In one aspect, the present disclosure relates to chromosomal discrimination or differentiation of sperm cells. Because sperm cells are haploid and contain only a single copy of each chromosome, individual sperm cells can be differentiated based on which copies of the chromosomes they possess. As used herein a “differentiation region” refers to a chromosome, or a specific portion or combination of portions thereof (e.g. an allele or haplotype) that permits differentiation of individual sperm cells in a population. For example, each sperm cell in a population obtained from a single male animal will contain one of two copies of a particular gene, which may be represented by two different alleles in the animal (i.e. the animal is heterozygous at that locus). Therefore, sperm cells in the population obtained from that animal can be differentiated based on which copy (or allele) they possess. Alternatively, sperm cells possess either a X chromosome or a Y chromosome, and can be differentiated based on which chromosome they possess. Chromosomal differentiation also includes selective identification or recognition of chromosomal DNA, including by binding to or otherwise recognizing a differentiation region. For example, this includes, but is not limited to, the binding of oligonucleotides to specific target chromosomal DNA sequences, such as antisense primers or guide RNAs. Discrimination of the sperm cells can be achieved using a variety of techniques, including but not limited to flow cytometry, magnetic techniques, columnar techniques, gravimetric techniques, use of electrical properties, combinations of electrical and gravimetric properties, use of motility properties, chemical techniques involving monoclonal antibodies and/or membrane proteins. Chromosomal differentiation may include sex skewing.

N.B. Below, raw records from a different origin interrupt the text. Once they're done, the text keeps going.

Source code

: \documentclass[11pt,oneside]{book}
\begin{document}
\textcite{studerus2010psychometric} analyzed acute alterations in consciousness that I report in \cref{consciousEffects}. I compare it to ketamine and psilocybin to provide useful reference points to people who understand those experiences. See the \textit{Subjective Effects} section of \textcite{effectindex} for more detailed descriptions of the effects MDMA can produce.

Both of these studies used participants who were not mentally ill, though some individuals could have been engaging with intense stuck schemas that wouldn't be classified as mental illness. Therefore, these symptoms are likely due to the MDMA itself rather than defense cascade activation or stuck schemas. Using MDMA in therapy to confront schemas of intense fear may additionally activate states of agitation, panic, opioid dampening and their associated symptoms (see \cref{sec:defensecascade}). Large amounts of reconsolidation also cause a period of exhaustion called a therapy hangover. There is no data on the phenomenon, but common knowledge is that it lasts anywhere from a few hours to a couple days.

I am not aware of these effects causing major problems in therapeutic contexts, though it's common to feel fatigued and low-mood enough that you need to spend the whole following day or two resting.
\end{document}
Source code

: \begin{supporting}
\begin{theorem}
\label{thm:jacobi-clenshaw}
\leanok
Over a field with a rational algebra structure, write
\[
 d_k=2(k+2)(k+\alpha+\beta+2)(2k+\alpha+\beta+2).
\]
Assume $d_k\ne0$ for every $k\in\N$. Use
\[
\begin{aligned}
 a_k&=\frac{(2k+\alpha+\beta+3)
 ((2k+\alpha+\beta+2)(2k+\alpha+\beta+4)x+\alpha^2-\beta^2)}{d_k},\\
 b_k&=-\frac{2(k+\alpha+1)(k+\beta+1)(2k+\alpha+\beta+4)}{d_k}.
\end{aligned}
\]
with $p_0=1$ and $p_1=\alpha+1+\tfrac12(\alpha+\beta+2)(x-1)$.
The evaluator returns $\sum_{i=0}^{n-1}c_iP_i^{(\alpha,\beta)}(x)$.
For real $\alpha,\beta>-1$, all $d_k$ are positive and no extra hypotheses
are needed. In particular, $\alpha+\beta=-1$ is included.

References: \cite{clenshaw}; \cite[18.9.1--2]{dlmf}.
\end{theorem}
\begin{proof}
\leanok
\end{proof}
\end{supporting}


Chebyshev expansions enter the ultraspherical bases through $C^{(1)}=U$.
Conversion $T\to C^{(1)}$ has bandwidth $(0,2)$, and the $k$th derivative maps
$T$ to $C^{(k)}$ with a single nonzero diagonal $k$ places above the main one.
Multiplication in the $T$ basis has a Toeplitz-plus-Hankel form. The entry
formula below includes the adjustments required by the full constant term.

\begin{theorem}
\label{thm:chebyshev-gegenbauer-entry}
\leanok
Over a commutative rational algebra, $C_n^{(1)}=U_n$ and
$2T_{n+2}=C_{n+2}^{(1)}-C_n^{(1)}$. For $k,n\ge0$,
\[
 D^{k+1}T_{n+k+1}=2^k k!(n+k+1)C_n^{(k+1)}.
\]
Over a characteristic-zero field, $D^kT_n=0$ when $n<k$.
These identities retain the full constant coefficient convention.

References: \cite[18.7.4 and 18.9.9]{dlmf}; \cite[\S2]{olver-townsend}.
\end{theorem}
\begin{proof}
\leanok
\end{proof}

Sex skewing as used herein refers to altering a population of sperm cells to increase or decrease the proportion of X-chromosome or Y-chromosome bearing sperm cells. Methods for sex skewing include, but are not limited to, flow cytometric differentiation using the quantitative difference in the DNA content of X and Y chromosomes and consequently in the DNA content of X- and Y-bearing sperm. Other methods for differentiating using the quantitative difference in the DNA content of X and Y chromosomes and consequently in the DNA content of X- and Y-bearing sperm, without using dyes, are described in U.S. Pat. No. 9,683,922. U.S. Pat. No. 5,135,759 issued to Johnson involves individual discrimination and separation of the sperm through the techniques of flow cytometry; magnetic techniques, such as appears disclosed in U.S. Pat. No. 4,276,139, to columnar techniques as appears disclosed in U.S. Pat. No. 5,514,537, to gravimetric techniques as discussed in U.S. Pat. No. 3,894,529, U.S. Reissue Patent No. 32350, U.S. Pat. Nos. 4,092,229, 4,067,965, and 4,155,831. Use of electrical properties has also been attempted as shown in U.S. Pat. No. 4,083,957 as well as a combination of electrical and gravimetric properties as discussed in U.S. Pat. Nos. 4,225,405, 4,698,142, and 4,749,458. Use of motility properties has also been attempted as shown in U.S. Pat. Nos. 4,009,260 and 4,339,434. Chemical techniques have also been disclosed, such as those shown in U.S. Pat. Nos. 4,511,661 and 4,999,283 (involving monoclonal antibodies) and U.S. Pat. Nos. 5,021,244, 5,346,990, 5,439,362, and 5,660,997 (involving membrane proteins), and U.S. Pat. Nos. 3,687,803, 4,191,749, 4,448,767, and 4,680,258 (involving antibodies) as well as the addition of serum components as shown in U.S. Pat. No. 4,085,205. The production of chromosomally differentiated sperm cell populations, including sex-skewed (e.g. X-skewed) sperm cells can be achieved using a variety of approaches, including flow cytometric sorting or separation (e.g. by droplet sorting) or using focused energy, for example to inactivate certain differentiated sperm cells, as described in U.S. Pat. No. 9,588,100.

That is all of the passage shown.